Both the criticism and the remedy are misguided. The dots that everyone now says should have been connected consist of a few leads spread over a three-year period: a 1998 memo from an FBI agent in Oklahoma suspicious about some Middle Eastern men taking flying lessons; a July 2001 memo from a Phoenix agent speculating that Osama bin Laden could be sending terrorists to flight schools here; and the August 2001 arrest of Zacarias Moussaoui for acting suspiciously in flight school. Viewed in hindsight, each points inexorably to September 11. But there is a world of difference, as any gambler, stock trader or palm reader will tell you, between perceiving the connections after and before the fact. On September 10 these three bits of information competed for the FBI's attention with thousands of other memos, leads and suspicious events pointing in thousands of other directions. We are engaged in a nationwide session of Monday-morning quarterbacking.
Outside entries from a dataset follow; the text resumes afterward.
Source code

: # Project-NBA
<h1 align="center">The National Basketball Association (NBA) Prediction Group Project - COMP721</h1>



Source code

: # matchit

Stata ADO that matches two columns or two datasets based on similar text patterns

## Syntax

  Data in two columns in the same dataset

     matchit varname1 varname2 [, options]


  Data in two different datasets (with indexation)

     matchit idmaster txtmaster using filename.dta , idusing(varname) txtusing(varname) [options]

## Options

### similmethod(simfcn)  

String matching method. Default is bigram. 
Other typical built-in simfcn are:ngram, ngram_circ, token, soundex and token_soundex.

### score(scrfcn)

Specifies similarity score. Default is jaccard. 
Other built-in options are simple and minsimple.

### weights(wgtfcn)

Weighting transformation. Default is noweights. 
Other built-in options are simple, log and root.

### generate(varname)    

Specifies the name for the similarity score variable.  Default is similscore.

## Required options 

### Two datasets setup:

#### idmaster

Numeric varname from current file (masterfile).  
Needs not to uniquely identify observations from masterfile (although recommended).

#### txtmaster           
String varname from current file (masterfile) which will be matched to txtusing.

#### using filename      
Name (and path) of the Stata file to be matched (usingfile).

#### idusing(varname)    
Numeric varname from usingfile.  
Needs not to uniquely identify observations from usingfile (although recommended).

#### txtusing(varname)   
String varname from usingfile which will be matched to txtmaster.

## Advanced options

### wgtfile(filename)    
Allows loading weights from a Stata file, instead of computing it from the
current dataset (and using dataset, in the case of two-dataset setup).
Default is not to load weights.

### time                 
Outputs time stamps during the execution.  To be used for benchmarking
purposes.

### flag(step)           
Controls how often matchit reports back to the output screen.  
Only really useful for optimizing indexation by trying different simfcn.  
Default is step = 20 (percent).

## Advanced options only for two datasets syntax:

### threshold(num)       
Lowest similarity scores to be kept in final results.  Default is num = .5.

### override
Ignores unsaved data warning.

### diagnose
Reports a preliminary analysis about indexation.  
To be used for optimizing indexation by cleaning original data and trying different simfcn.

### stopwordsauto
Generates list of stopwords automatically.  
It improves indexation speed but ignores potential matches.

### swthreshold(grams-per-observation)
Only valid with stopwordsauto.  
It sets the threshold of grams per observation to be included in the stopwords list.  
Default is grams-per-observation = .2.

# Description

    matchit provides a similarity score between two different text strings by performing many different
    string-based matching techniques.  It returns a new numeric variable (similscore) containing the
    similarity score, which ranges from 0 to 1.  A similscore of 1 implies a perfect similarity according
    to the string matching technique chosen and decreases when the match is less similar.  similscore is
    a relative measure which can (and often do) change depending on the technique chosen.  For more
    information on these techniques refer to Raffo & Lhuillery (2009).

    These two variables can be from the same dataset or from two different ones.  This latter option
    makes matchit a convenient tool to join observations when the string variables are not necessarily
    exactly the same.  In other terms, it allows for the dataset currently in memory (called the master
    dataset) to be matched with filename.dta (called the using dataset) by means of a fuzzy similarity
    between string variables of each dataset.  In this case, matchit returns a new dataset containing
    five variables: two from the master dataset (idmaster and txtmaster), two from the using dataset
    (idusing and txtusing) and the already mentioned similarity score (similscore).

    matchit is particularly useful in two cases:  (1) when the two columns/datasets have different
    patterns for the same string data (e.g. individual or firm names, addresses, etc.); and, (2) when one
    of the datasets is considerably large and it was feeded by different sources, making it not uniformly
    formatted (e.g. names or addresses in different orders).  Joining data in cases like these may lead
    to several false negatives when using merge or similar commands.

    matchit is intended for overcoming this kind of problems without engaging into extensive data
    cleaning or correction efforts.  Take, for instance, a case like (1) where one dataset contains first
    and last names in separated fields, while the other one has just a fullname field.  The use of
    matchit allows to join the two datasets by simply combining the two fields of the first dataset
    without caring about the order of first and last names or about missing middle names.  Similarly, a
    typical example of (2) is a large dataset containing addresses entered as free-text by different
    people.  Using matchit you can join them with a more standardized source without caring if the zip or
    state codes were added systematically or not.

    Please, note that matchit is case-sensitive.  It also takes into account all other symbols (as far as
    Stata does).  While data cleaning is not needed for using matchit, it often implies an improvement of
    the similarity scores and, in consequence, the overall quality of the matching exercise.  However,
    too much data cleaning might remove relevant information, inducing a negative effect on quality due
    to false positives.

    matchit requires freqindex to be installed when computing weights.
The remedy is worse. Shifting resources to fighting terrorist threats makes sense, but freeing the FBI from the minimal restrictions it has operated under in the past does not. The guidelines governing the FBI's domestic criminal investigations, which do not even apply to international terrorism investigations, had nothing to do with the FBI missing the September 11 plot. And it is likely that the changes in the guidelines announced by Attorney General John Ashcroft will actually reduce the FBI's effectiveness in fighting terrorism.